Descent into the gnarly tangle: the epidemiology of advanced parliamentarianism at KPFA--a yearlong empirical study in causes and possible treatments


by Daniel Borgström, with micromanagement help from Virginia Browning

ABOUT a year ago I took up board-watching. As a KPFA listener I've been attending the monthly public meetings of the Local Station Board (LSB), and I have to admit that for me it's often been like looking into the insides of my computer and trying to figure out what's going on in there. Just learning the names and faces of the LSB members and the roles they play has taken a while There's also a host of other players in this drama, some of whom I've met or at least seen, and a lot more who just seem to be out there somewhere, exerting their influence on events. Names without faces. And of course there are the hijackers of the 1990's, ghosts of the past, who still seem to cast their nefarious shadows over KPFA and Pacifica Radio.

The board has 25 members. Usually they meet at Freight & Salvage in Berkeley, and at least 20 are normally present, but they don't always work together in the greatest of harmony. Not at all. The board is dysfunctional and that was clear enough from the very beginning, but it took me a lot longer to start seeing the dynamics of the group. For me the moment of clarity, or the beginning of it at least, was Saturday, April 22nd, the day the LSB met in San Jose.

I got lost on the way down from Oakland, arrived quite late and walked in the door fearing the meeting would be nearly over. Well, my fears were unfounded. The session hadn't even begun. The board members were still haggling over what items to include on the afternoon's agenda.

This preliminary phase of the meeting was dominated by Robert's Rules of Order--in all its glory. Someone would speak and someone else would interrupt, saying, "Point of order." The point-of-order guy was Brian Edwards-Tiekert. He had points of order on this and points of order on that. At times they would move toward a vote on something, but first they had to vote on how to vote--simple majority or 2/3rds. And of course there were votes to end discussions and votes to continue discussions. And so on.

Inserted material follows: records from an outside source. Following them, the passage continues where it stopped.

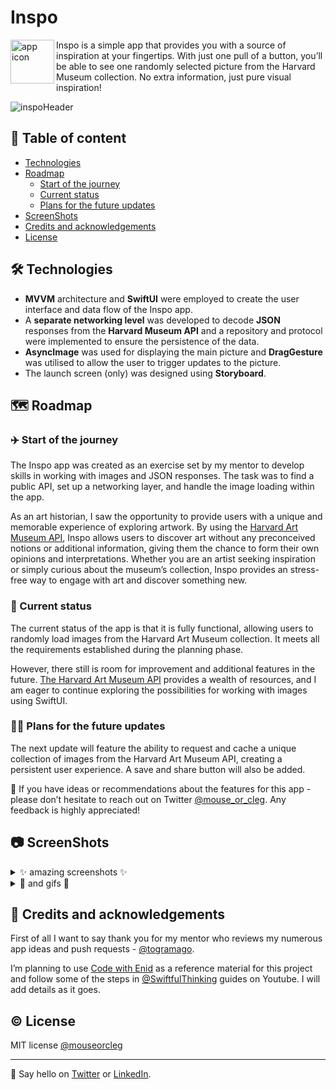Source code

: # Inspo

<img align="left" src="https://user-images.githubusercontent.com/45575272/216647355-1809e752-c46d-44a2-bd2e-ccd757c3d3f8.png" width="70" alt="app icon" > Inspo is a simple app that provides you with a source of inspiration at your fingertips. With just one pull of a button, you’ll be able to see one randomly selected picture from the Harvard Museum collection. No extra information, just pure visual inspiration! 

![inspoHeader](https://user-images.githubusercontent.com/45575272/216647707-5b1b6d39-a449-46a0-b5d9-d02a4f1b6490.png)

## 📑 Table of content
* [Technologies](#-technologies)
* [Roadmap](#-roadmap)
  * [Start of the journey](#%EF%B8%8F-start-of-the-journey)
  * [Current status](#-current-status)
  * [Plans for the future updates](#-plans-for-the-future-updates)
* [ScreenShots](#-screenshots)
* [Credits and acknowledgements](#-credits-and-acknowledgements)
* [License](#%EF%B8%8F-license)

## 🛠 Technologies
* **MVVM** architecture and **SwiftUI** were employed to create the user interface and data flow of the Inspo app. 
* A **separate networking level** was developed to decode **JSON** responses from the **Harvard Museum API** and a repository and protocol were implemented to ensure the persistence of the data. 
* **AsyncImage** was used for displaying the main picture and **DragGesture** was utilised to allow the user to trigger updates to the picture. 
* The launch screen (only) was designed using **Storyboard**.

## 🗺 Roadmap
### ✈️ Start of the journey

The Inspo app was created as an exercise set by my mentor to develop skills in working with images and JSON responses. The task was to find a public API, set up a networking layer, and handle the image loading within the app.

As an art historian, I saw the opportunity to provide users with a unique and memorable experience of exploring artwork. By using the [Harvard Art Museum API](https://harvardartmuseums.org/collections/api), Inspo allows users to discover art without any preconceived notions or additional information, giving them the chance to form their own opinions and interpretations. Whether you are an artist seeking inspiration or simply curious about the museum’s collection, Inspo provides an stress-free way to engage with art and discover something new.

### 📱 Current status

The current status of the app is that it is fully functional, allowing users to randomly load images from the Harvard Art Museum collection. It meets all the requirements established during the planning phase.

However, there still is room for improvement and additional features in the future. [The Harvard Art Museum API](https://github.com/harvardartmuseums/api-docs) provides a wealth of resources, and I am eager to continue exploring the possibilities for working with images using SwiftUI.

### 👩‍💻 Plans for the future updates

The next update will feature the ability to request and cache a unique collection of images from the Harvard Art Museum API, creating a persistent user experience. A save and share button will also be added.

📮 If you have ideas or recommendations about the features for this app - please don’t hesitate to reach out on Twitter [@mouse_or_cleg](https://twitter.com/mouse_or_cleg).
Any feedback is highly appreciated!

## 📷 ScreenShots

<details>
    <summary>✨ amazing screenshots ✨</summary>
<img height="400" alt="launch screen" src="https://user-images.githubusercontent.com/45575272/216648296-b8f7927e-39c1-43c1-b91f-edecc0aa1507.png"><img height="400" alt="first screen" src="https://user-images.githubusercontent.com/45575272/216649290-192d97ed-b5ba-4917-a68b-eeccef4dff45.png"><img height="400" alt="picture of the flowers inside the app's screen" src="https://user-images.githubusercontent.com/45575272/216648555-3f5cf96e-0dbf-4fc1-a9b4-125eb16a72cf.png"><img height="400" alt="japanese grafic inside the app's screen" src="https://user-images.githubusercontent.com/45575272/216648733-9515d334-4ddf-4b91-ad25-5e65701654df.png">

</details>

<details>
  <summary>👾 and gifs 👾</summary>
 
 ![start](https://user-images.githubusercontent.com/45575272/216650149-edd91c90-5e4a-4155-aef5-90a7191e31fb.gif)
 ![2 screens dark mode](https://user-images.githubusercontent.com/45575272/216650205-76977043-2815-4550-8846-1c4e15831dbc.gif)
 
</details>

## 📝 Credits and acknowledgements
First of all I want to say thank you for my mentor who reviews my numerous app ideas and push requests - [@togramago](https://github.com/togramago).

I’m planning to use [Code with Enid](https://twitter.com/ios_dev_alb) as a reference material for this project and follow some of the steps in [@SwiftfulThinking](https://www.youtube.com/@SwiftfulThinking) guides on Youtube. I will add details as it goes.

## ©️ License
MIT license [@mouseorcleg](https://github.com/mouseorcleg)
- - - -
👋 Say hello on [Twitter](https://twitter.com/mouse_or_cleg) or [LinkedIn](https://www.linkedin.com/in/maria-kharybina-b0993148/).
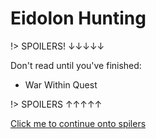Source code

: # Eidolon Hunting

!> SPOILERS! ↓↓↓↓↓

Don't read until you've finished: 
* War Within Quest

!> SPOILERS ↑↑↑↑↑

[Click me to continue onto spilers](guide/eidolon-hunt-spoilers)

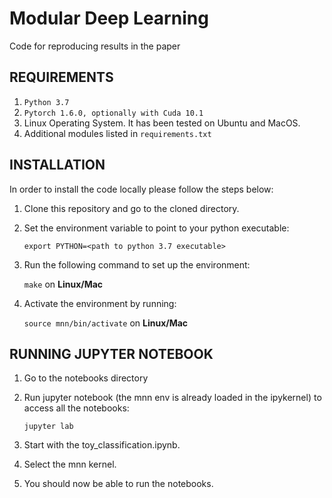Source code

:Modular Deep Learning
=======================================================================================================

Code for reproducing results in the paper

REQUIREMENTS
------------

1. ``Python 3.7`` 
2. ``Pytorch 1.6.0, optionally with Cuda 10.1`` 
3. Linux Operating System. It has been tested on Ubuntu and MacOS. 
4. Additional modules listed in ``requirements.txt``

INSTALLATION 
------------

In order to install the code locally please follow the steps below:

1. Clone this repository and go to the cloned directory.

2. Set the environment variable to point to your python executable:

   `export PYTHON=<path to python 3.7 executable>`

3. Run the following command to set up the environment:

   `make` on **Linux/Mac**

4. Activate the environment by running:

   `source mnn/bin/activate` on **Linux/Mac**


RUNNING JUPYTER NOTEBOOK
------------------------

1. Go to the notebooks directory

2. Run jupyter notebook (the mnn env is already loaded in the ipykernel) to access all the notebooks:

   `jupyter lab`

2. Start with the toy_classification.ipynb.

3. Select the mnn kernel.

4. You should now be able to run the notebooks.

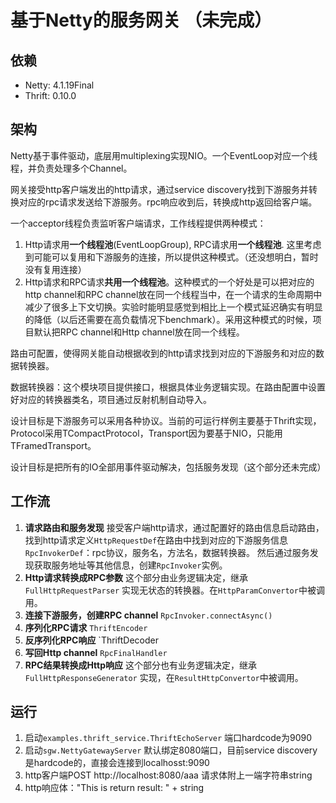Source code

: # 基于Netty的服务网关 （未完成）

## 依赖
* Netty: 4.1.19Final
* Thrift: 0.10.0


## 架构
Netty基于事件驱动，底层用multiplexing实现NIO。一个EventLoop对应一个线程，并负责处理多个Channel。

网关接受http客户端发出的http请求，通过service discovery找到下游服务并转换对应的rpc请求发送给下游服务。rpc响应收到后，转换成http返回给客户端。

一个acceptor线程负责监听客户端请求，工作线程提供两种模式：

1. Http请求用**一个线程池**(EventLoopGroup), RPC请求用**一个线程池**. 这里考虑到可能可以复用和下游服务的连接，所以提供这种模式。（还没想明白，暂时没有复用连接）
2. Http请求和RPC请求**共用一个线程池**。这种模式的一个好处是可以把对应的http channel和RPC channel放在同一个线程当中，在一个请求的生命周期中减少了很多上下文切换。实验时能明显感觉到相比上一个模式延迟确实有明显的降低（以后还需要在高负载情况下benchmark）。采用这种模式的时候，项目默认把RPC channel和Http channel放在同一个线程。

路由可配置，使得网关能自动根据收到的http请求找到对应的下游服务和对应的数据转换器。

数据转换器：这个模块项目提供接口，根据具体业务逻辑实现。在路由配置中设置好对应的转换器类名，项目通过反射机制自动导入。

设计目标是下游服务可以采用各种协议。当前的可运行样例主要基于Thrift实现，Protocol采用TCompactProtocol，Transport因为要基于NIO，只能用TFramedTransport。

设计目标是把所有的IO全部用事件驱动解决，包括服务发现（这个部分还未完成）

## 工作流
1. **请求路由和服务发现** 接受客户端http请求，通过配置好的路由信息启动路由，找到http请求定义`HttpRequestDef`在路由中找到对应的下游服务信息`RpcInvokerDef`：rpc协议，服务名，方法名，数据转换器。 然后通过服务发现获取服务地址等其他信息，创建`RpcInvoker`实例。
2. **Http请求转换成RPC参数** 这个部分由业务逻辑决定，继承 `FullHttpRequestParser` 实现无状态的转换器。在`HttpParamConvertor`中被调用。
3. **连接下游服务，创建RPC channel** `RpcInvoker.connectAsync()`
4. **序列化RPC请求** `ThriftEncoder`
5. **反序列化RPC响应** `ThriftDecoder
6. **写回Http channel**  `RpcFinalHandler`
7. **RPC结果转换成Http响应** 这个部分也有业务逻辑决定，继承`FullHttpResponseGenerator` 实现，在`ResultHttpConvertor`中被调用。

## 运行
1. 启动`examples.thrift_service.ThriftEchoServer` 端口hardcode为9090
2. 启动`sgw.NettyGatewayServer`  默认绑定8080端口，目前service discovery是hardcode的，直接会连接到localhosst:9090
3. http客户端POST http://localhost:8080/aaa 请求体附上一端字符串string
4. http响应体："This is return result: " + string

The purpose for holding this meeting in San Jose was to include listeners from the South Bay Area, to hear their input, and involve them in the KPFA process. At least the first part of the plan had been a success, because the room was nearly full, some fifty local people, listeners and activists, having come. But by the time the agenda was finally approved--some three hours having been spent on it--it was well into the afternoon, and many of the listeners had gone home. For those who remained, it was time for those who wished to address the board to do so. Many did, and, not surprisingly, listener after listener castigated the board for the horrendous, time-wasting display of parliamentary procedures they had just been subjected to.

At long last, having worked out an agenda, and having received well-deserved scoldings from what remained of the audience, the board could finally settle into the business of the day. The only problem was that the meeting hall had to be vacated by five o'clock, and it was now already after four. So, most of the agreed-upon agenda was jettisoned in hopes of dealing with one supremely urgent issue, a matter concerning the national board of Pacifica Radio.

However, there was one further problem to be dealt with. Although the hall had to be vacated by five, the meeting was scheduled to end at 4:20. The board seemed to agree on an extension, but it had to be done according to Robert's Rules of Order.

And, of course, Brian was there to complicate matters. All afternoon he'd been bringing up arcane points of order, and now he did more of the same. He went on and on with it, seemingly impervious to the intense anger and scolding that had just been expressed by listeners who'd attended this meeting in hopes of seeing something done. Of course his points were correct, according to the revered rules at least, but they were pointless points.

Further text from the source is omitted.